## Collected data
*** Begin section ***
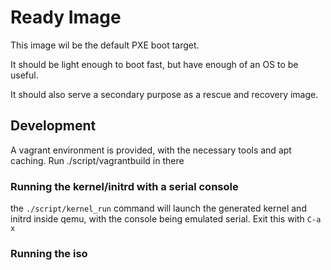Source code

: # Ready Image

This image wil be the default PXE boot target.

It should be light enough to boot fast, but have enough of an OS to be useful.

It should also serve a secondary purpose as a rescue and recovery image.

## Development

A vagrant environment is provided, with the necessary tools and apt caching. Run ./script/vagrantbuild in there

### Running the kernel/initrd with a serial console

the `./script/kernel_run` command will launch the generated kernel and initrd inside qemu, with the console being emulated serial. Exit this with `C-a x`

### Running the iso

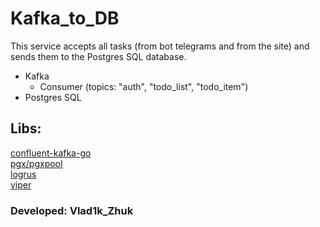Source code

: # Kafka_to_DB

This service accepts all tasks (from bot telegrams and from the site) and sends them to the Postgres SQL database.

- Kafka
    - Consumer (topics: "auth", "todo_list", "todo_item")
- Postgres SQL

## Libs:

[confluent-kafka-go](https://github.com/confluentinc/confluent-kafka-go)  
[pgx/pgxpool](https://github.com/jackc/pgx)  
[logrus](https://github.com/sirupsen/logrus)  
[viper](https://github.com/spf13/viper)

### Developed: Vlad1k_Zhuk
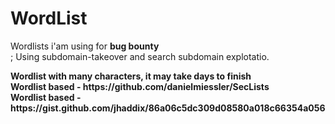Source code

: # WordList
Wordlists i'am using for <b>bug bounty</b><br>; 
Using subdomain-takeover and search subdomain explotatio.

<p>
	<b>Wordlist with many characters, it may take days to finish</b><br />
	<b>Wordlist based - https://github.com/danielmiessler/SecLists</b><br />
	<b>Wordlist based - https://gist.github.com/jhaddix/86a06c5dc309d08580a018c66354a056</b><br />
</p>
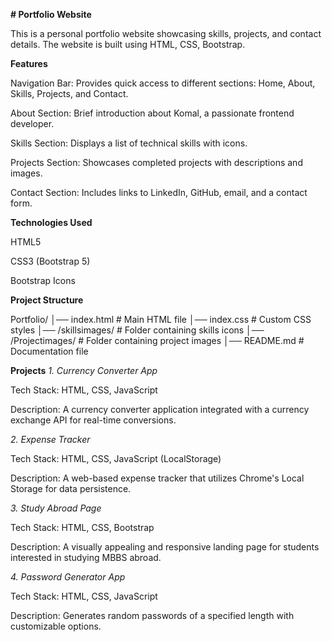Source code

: **# Portfolio Website**

This is a personal portfolio website showcasing skills, projects, and contact details. The website is built using HTML, CSS, Bootstrap.

**Features**

Navigation Bar: Provides quick access to different sections: Home, About, Skills, Projects, and Contact.

About Section: Brief introduction about Komal, a passionate frontend developer.

Skills Section: Displays a list of technical skills with icons.

Projects Section: Showcases completed projects with descriptions and images.

Contact Section: Includes links to LinkedIn, GitHub, email, and a contact form.

**Technologies Used**

HTML5

CSS3 (Bootstrap 5)

Bootstrap Icons

**Project Structure**

Portfolio/
│── index.html          # Main HTML file
│── index.css           # Custom CSS styles
│── /skillsimages/      # Folder containing skills icons
│── /Projectimages/     # Folder containing project images
│── README.md           # Documentation file

**Projects**
_1. Currency Converter App_

Tech Stack: HTML, CSS, JavaScript

Description: A currency converter application integrated with a currency exchange API for real-time conversions.

_2. Expense Tracker_

Tech Stack: HTML, CSS, JavaScript (LocalStorage)

Description: A web-based expense tracker that utilizes Chrome's Local Storage for data persistence.

_3. Study Abroad Page_

Tech Stack: HTML, CSS, Bootstrap

Description: A visually appealing and responsive landing page for students interested in studying MBBS abroad.

_4. Password Generator App_

Tech Stack: HTML, CSS, JavaScript

Description: Generates random passwords of a specified length with customizable options.




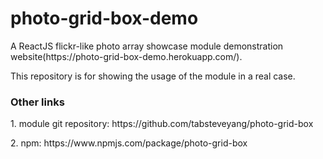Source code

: # photo-grid-box-demo
<p>A ReactJS flickr-like photo array showcase module demonstration website(https://photo-grid-box-demo.herokuapp.com/).</p>
<p>This repository is for showing the usage of the module in a real case.</p>
<h3>Other links</h3>
<p>1. module git repository: https://github.com/tabsteveyang/photo-grid-box</p>
<p>2. npm: https://www.npmjs.com/package/photo-grid-box</p>

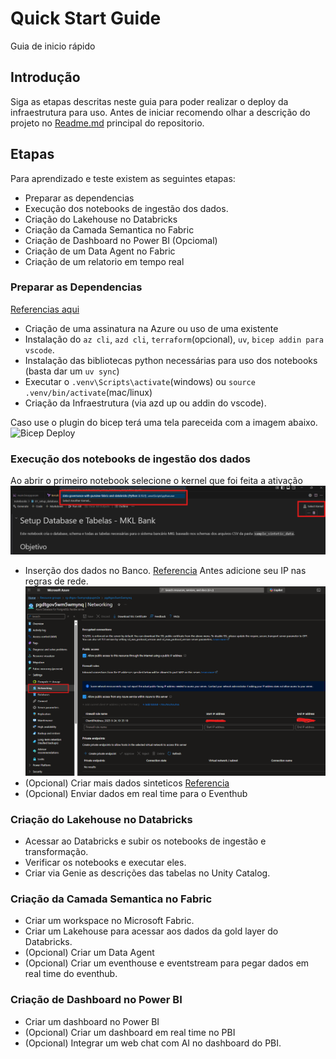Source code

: # Quick Start Guide

Guia de inicio rápido 

## Introdução 

Siga as etapas descritas neste guia para poder realizar o deploy da infraestrutura para uso. 
Antes de iniciar recomendo olhar a descrição do projeto no [Readme.md](../README.md) principal do repositorio.

## Etapas 
Para aprendizado e teste existem as seguintes etapas:  

- Preparar as dependencias
- Execução dos notebooks de ingestão dos dados.
- Criação do Lakehouse no Databricks
- Criação da Camada Semantica no Fabric
- Criação de Dashboard no Power BI
(Opciomal)
- Criação de um Data Agent no Fabric
- Criação de um relatorio em tempo real

### Preparar as Dependencias
[Referencias aqui](../README.md#-quick-start)
- Criação de uma assinatura na Azure ou uso de uma existente
- Instalação do `az cli`, `azd cli`, `terraform`(opcional), `uv`, `bicep addin para vscode`.
- Instalação das bibliotecas python necessárias para uso dos notebooks (basta dar um `uv sync`)
- Executar o `.venv\Scripts\activate`(windows) ou `source .venv/bin/activate`(mac/linux)
- Criação da Infraestrutura (via azd up ou addin do vscode).

Caso use o plugin do bicep terá uma tela pareceida com a imagem abaixo.
![Bicep Deploy](../assets/docs_images/Capturadetela2025-09-2320180356.png)

### Execução dos notebooks de ingestão dos dados
Ao abrir o primeiro notebook selecione o kernel que foi feita a ativação
![Kernel](../assets/docs_images/Capturadetela2025-09-23180711.png)
- Inserção dos dados no Banco. [Referencia](../notebooks/01_setup_database_and_tables.ipynb)
Antes adicione seu IP nas regras de rede. 
![IPRegras](../assets/docs_images/NetworkPostgresAddRule.png)
- (Opcional) Criar mais dados sinteticos [Referencia](../notebooks/08_add_client_account_pix.ipynb)
- (Opcional) Enviar dados em real time para o Eventhub

### Criação do Lakehouse no Databricks

- Acessar ao Databricks e subir os notebooks de ingestão e transformação.
- Verificar os notebooks e executar eles.
- Criar via Genie as descrições das tabelas no Unity Catalog.

### Criação da Camada Semantica no Fabric
- Criar um workspace no Microsoft Fabric.
- Criar um Lakehouse para acessar aos dados da gold layer do Databricks.
- (Opcional) Criar um Data Agent
- (Opcional) Criar um eventhouse e eventstream para pegar dados em real time do eventhub.

### Criação de Dashboard no Power BI
- Criar um dashboard no Power BI
- (Opcional) Criar um dashboard em real time no PBI
- (Opcional) Integrar um web chat com AI no dashboard do PBI.

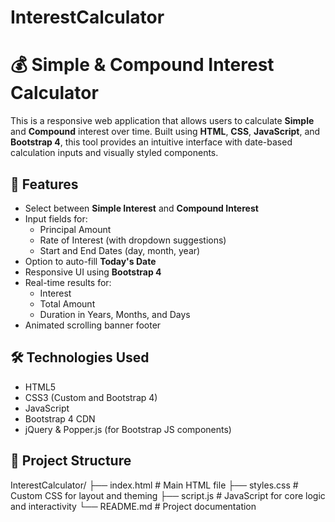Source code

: # InterestCalculator

# 💰 Simple & Compound Interest Calculator

This is a responsive web application that allows users to calculate **Simple** and **Compound** interest over time. Built using **HTML**, **CSS**, **JavaScript**, and **Bootstrap 4**, this tool provides an intuitive interface with date-based calculation inputs and visually styled components.

## 🚀 Features

- Select between **Simple Interest** and **Compound Interest**
- Input fields for:
  - Principal Amount
  - Rate of Interest (with dropdown suggestions)
  - Start and End Dates (day, month, year)
- Option to auto-fill **Today's Date**
- Responsive UI using **Bootstrap 4**
- Real-time results for:
  - Interest
  - Total Amount
  - Duration in Years, Months, and Days
- Animated scrolling banner footer

## 🛠 Technologies Used

- HTML5
- CSS3 (Custom and Bootstrap 4)
- JavaScript
- Bootstrap 4 CDN
- jQuery & Popper.js (for Bootstrap JS components)

## 📁 Project Structure

InterestCalculator/
├── index.html # Main HTML file
├── styles.css # Custom CSS for layout and theming
├── script.js # JavaScript for core logic and interactivity
└── README.md # Project documentation
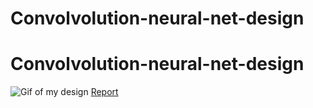# Convolvolution-neural-net-design

# Convolvolution-neural-net-design
![Gif of my design](https://github.ncsu.edu/adevara3/Convolvolution-neural-net-design/blob/master/projectFall2022/Convolution_MaxPooling.gif)
[ Report ](https://github.ncsu.edu/adevara3/Convolvolution-neural-net-design/blob/master/projectFall2022/project_report/Efficient%20Systolic%20Array%20Convolution%20with%20Pipelined%20MaxPooling%20and%20ReLU%20(1).pdf)
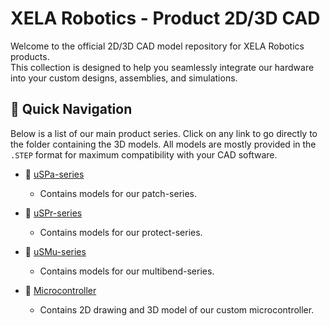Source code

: # XELA Robotics - Product 2D/3D CAD

Welcome to the official 2D/3D CAD model repository for XELA Robotics products. <br />
This collection is designed to help you seamlessly integrate our hardware into your custom designs, assemblies, and simulations.

## 🚀 Quick Navigation

Below is a list of our main product series. Click on any link to go directly to the folder containing the 3D models. All models are mostly provided in the `.STEP` format for maximum compatibility with your CAD software.

* 📂 [uSPa-series](https://github.com/XELA-Robotics/Drawing/tree/main/uSkin%20-%20Patch)
  * Contains models for our patch-series.

* 📂 [uSPr-series](https://github.com/XELA-Robotics/Drawing/tree/main/uSkin%20-%20Protect)
  * Contains models for our protect-series.

* 📂 [uSMu-series](https://github.com/XELA-Robotics/Drawing/tree/main/uSkin%20-%20Multibend)
  * Contains models for our multibend-series.

* 📂 [Microcontroller](https://github.com/XELA-Robotics/Drawing/tree/main/Microcontroller)
  * Contains 2D drawing and 3D model of our custom microcontroller.




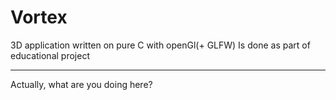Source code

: # Vortex
3D application written on pure C with openGl(+ GLFW)
Is done as part of educational project

------------
Actually, what are you doing here?
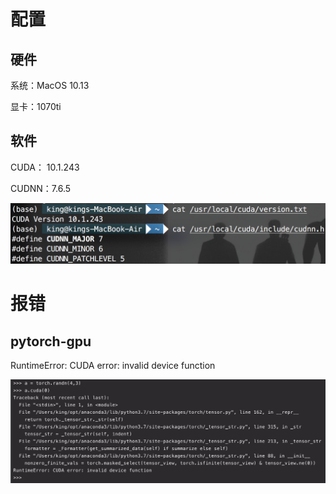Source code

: # 配置

## 硬件

系统：MacOS 10.13

显卡：1070ti

## 软件

CUDA： 10.1.243

CUDNN：7.6.5

![image-20200727112137026](/img/in-post/20_07/image-20200727112137026.png)

# 报错

## pytorch-gpu

RuntimeError: CUDA error: invalid device function

![image-20200727113041112](/img/in-post/20_07/image-20200727113041112.png)

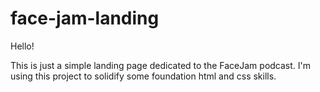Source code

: # face-jam-landing

Hello!

This is just a simple landing page dedicated to the FaceJam podcast. 
I'm using this project to solidify some foundation html and css skills.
*** End section ***
## Problem
Reproduce only the lines from the first line of the entries through the line containing "## Development", exactly and with both ends kept. Omit the pictures.

## Response to this task
Source code

: # Ready Image

This image wil be the default PXE boot target.

It should be light enough to boot fast, but have enough of an OS to be useful.

It should also serve a secondary purpose as a rescue and recovery image.

## Development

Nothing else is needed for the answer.